Wie der Dokumentation zu entnehmen ist, bringt HPCE auch ordentlich Leistung mit sich. Hierüber sollen bis zu 600 Watt an die Grafikkarte gebracht werden können: Zum Vergleich von einem PCI-Express-x16-Slot gelten maximal 75 Watt als sicherer Durchsatz. Mit 600 Watt können mit Ausnahme weniger Custom-Modelle der Geforce RTX 4090 alle aktuellen GPUs problemlos angeschlossen werden - Asus erklärte bereits, dass hier noch Nachholbedarf besteht, um auch künftige High-End-Grafikkarten zuverlässig mit Strom versorgen zu können.

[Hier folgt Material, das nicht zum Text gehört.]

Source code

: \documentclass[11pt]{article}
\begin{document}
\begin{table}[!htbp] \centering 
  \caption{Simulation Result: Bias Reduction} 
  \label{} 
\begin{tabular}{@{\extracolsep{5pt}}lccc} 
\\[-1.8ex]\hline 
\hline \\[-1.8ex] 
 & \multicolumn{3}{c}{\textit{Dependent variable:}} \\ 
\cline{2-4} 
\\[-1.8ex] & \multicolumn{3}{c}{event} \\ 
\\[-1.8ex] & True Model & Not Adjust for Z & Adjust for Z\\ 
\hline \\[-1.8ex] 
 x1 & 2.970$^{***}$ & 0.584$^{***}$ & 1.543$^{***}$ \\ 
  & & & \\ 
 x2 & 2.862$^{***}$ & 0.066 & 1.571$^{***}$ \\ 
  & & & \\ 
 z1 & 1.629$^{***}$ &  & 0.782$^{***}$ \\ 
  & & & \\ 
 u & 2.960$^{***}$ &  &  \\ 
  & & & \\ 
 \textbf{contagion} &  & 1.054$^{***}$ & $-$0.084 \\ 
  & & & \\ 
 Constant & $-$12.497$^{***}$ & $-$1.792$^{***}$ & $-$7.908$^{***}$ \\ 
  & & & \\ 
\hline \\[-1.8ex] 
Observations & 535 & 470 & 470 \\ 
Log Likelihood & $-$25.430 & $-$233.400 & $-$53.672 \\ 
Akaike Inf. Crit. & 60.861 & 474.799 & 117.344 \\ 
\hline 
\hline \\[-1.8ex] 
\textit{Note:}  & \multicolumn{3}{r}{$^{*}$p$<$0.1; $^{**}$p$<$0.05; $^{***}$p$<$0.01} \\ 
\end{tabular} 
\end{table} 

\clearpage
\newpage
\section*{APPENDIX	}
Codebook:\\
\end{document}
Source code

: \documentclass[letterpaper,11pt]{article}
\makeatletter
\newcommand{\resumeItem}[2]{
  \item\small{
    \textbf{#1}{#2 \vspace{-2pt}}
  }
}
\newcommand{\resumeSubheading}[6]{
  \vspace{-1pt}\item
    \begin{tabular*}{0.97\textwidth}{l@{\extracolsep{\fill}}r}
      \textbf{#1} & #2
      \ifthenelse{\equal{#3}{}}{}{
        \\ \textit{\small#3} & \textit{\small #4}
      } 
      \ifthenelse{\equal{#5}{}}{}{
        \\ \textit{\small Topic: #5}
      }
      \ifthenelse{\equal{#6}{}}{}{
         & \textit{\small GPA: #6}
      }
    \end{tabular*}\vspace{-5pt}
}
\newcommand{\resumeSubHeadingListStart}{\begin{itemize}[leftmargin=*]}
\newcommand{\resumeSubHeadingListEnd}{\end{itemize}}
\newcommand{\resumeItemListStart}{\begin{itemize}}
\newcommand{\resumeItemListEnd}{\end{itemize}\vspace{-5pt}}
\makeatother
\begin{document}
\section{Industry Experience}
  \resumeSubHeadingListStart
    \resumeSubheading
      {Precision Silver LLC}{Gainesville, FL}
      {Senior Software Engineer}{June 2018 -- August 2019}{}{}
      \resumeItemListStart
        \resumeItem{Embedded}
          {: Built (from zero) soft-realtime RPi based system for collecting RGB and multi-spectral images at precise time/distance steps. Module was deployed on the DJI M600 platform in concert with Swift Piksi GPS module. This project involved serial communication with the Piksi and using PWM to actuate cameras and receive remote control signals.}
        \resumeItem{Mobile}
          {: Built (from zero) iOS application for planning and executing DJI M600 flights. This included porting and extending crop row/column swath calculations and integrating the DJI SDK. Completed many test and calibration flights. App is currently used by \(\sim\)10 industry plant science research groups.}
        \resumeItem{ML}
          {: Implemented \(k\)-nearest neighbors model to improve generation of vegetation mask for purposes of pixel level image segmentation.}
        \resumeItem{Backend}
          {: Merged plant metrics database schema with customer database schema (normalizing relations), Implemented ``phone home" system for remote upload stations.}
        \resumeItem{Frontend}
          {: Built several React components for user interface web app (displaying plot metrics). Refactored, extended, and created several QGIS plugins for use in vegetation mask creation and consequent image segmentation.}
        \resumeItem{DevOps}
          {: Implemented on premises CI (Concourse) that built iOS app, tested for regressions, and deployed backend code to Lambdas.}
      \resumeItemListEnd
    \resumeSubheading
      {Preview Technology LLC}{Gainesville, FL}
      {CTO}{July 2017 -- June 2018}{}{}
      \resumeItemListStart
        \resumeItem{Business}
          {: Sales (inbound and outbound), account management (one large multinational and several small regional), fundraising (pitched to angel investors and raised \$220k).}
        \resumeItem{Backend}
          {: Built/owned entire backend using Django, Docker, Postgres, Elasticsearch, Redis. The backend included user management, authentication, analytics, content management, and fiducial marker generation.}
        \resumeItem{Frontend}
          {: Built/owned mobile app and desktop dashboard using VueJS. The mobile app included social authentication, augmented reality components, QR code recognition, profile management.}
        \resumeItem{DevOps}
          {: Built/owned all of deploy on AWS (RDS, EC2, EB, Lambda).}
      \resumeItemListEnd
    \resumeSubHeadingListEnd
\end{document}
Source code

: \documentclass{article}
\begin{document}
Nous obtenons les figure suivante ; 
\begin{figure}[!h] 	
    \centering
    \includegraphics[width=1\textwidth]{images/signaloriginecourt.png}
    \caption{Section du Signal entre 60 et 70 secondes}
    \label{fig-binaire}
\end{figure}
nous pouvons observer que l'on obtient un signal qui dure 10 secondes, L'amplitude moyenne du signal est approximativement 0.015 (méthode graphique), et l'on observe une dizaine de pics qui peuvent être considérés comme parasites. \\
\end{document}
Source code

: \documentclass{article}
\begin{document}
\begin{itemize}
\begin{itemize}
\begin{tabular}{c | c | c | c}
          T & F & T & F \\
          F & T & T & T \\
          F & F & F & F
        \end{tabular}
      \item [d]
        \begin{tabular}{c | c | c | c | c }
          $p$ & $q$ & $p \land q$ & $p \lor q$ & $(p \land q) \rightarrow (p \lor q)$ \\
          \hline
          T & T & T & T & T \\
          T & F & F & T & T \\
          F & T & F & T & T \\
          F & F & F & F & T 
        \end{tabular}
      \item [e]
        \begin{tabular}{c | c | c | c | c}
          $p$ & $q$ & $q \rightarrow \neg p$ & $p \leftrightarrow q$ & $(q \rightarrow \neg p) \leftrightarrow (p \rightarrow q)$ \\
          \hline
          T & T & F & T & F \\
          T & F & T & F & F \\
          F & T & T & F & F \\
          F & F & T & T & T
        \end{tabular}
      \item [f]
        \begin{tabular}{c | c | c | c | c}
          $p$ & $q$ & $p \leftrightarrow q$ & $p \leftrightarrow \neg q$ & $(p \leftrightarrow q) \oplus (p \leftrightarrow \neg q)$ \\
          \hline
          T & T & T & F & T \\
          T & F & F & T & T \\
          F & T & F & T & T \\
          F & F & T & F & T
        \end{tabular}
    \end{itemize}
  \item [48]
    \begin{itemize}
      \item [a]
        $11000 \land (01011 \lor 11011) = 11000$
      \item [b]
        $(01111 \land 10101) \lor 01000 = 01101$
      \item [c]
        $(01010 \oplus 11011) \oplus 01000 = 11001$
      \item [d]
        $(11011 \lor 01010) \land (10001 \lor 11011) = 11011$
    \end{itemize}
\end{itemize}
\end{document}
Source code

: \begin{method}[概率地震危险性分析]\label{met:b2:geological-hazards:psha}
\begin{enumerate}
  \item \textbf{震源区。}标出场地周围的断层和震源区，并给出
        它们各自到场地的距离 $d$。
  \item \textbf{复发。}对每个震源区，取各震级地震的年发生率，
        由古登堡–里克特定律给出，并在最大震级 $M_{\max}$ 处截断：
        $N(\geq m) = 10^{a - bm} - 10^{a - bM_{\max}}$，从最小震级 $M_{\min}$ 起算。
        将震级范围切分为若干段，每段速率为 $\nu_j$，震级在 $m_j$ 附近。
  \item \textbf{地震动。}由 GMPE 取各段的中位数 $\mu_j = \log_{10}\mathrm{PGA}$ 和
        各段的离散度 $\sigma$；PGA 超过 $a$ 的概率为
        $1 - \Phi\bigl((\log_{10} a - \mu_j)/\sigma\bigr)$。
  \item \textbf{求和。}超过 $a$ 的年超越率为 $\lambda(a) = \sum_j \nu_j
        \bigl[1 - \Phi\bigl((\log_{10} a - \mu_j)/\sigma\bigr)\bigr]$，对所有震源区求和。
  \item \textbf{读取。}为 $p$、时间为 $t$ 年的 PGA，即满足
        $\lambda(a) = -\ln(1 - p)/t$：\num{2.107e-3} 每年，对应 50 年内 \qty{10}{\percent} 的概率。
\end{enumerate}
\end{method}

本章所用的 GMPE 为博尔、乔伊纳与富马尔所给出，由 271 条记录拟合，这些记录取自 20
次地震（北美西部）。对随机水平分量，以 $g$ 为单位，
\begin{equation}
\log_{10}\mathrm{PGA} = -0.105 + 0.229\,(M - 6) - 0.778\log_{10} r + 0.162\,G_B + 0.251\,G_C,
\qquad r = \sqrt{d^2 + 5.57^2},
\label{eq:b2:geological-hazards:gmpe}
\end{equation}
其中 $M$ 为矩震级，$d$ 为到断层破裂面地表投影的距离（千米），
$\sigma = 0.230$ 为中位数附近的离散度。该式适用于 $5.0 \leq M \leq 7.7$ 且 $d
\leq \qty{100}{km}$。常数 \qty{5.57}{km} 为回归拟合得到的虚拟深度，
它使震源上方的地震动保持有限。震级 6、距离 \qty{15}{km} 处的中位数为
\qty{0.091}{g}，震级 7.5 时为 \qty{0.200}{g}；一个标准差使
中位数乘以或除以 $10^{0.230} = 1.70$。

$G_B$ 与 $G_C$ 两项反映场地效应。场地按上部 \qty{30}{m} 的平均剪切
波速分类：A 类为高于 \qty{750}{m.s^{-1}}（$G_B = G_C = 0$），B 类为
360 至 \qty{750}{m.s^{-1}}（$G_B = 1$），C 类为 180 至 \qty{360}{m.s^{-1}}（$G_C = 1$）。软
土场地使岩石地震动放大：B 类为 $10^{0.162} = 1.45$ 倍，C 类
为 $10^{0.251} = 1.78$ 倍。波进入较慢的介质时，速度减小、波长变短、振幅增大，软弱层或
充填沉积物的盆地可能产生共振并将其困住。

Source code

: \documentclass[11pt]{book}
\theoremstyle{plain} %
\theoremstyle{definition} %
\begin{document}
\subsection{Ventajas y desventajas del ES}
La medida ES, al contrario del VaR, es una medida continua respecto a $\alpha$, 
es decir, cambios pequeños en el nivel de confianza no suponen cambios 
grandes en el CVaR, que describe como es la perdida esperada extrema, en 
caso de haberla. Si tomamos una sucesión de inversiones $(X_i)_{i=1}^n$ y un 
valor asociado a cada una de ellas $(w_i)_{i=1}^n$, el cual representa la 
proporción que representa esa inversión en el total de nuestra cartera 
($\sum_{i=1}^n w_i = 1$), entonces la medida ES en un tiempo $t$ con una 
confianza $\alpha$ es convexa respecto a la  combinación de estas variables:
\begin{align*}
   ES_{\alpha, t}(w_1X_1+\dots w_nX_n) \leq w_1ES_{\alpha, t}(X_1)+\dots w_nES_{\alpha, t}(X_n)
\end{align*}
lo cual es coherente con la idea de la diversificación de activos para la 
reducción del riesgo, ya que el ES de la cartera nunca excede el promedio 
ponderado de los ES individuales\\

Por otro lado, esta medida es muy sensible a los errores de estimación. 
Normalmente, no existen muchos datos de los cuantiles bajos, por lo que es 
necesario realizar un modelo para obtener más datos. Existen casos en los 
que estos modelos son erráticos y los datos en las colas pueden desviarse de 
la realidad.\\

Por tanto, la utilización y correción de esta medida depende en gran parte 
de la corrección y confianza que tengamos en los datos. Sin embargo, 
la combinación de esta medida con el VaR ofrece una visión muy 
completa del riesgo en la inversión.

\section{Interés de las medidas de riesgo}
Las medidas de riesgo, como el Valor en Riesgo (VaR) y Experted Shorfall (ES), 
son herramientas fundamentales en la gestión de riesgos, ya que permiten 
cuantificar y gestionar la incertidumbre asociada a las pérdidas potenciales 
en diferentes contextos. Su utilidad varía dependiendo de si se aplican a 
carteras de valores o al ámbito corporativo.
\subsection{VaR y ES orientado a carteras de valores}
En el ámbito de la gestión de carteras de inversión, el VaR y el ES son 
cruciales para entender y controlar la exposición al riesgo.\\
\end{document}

Abzuwarten bleibt indes, wann die Marktreife des Anschlusses erfolgen wird. Zumindest in diesem Jahr ist nicht mehr mit einer offiziellen Vorstellung neuer Produkte mit HPCE zu rechnen, doch zur CES 2023 könnte neue Informationen folgen. Spannend wird auch zu beobachten sein, ob die Hersteller aus dem zumindest aus PR-Sicht abenteuerlichen Fiasko rund um den 12VHPWR-Stecker gelernt haben, den der HPCE-Stecker unter Umständen ersetzen soll.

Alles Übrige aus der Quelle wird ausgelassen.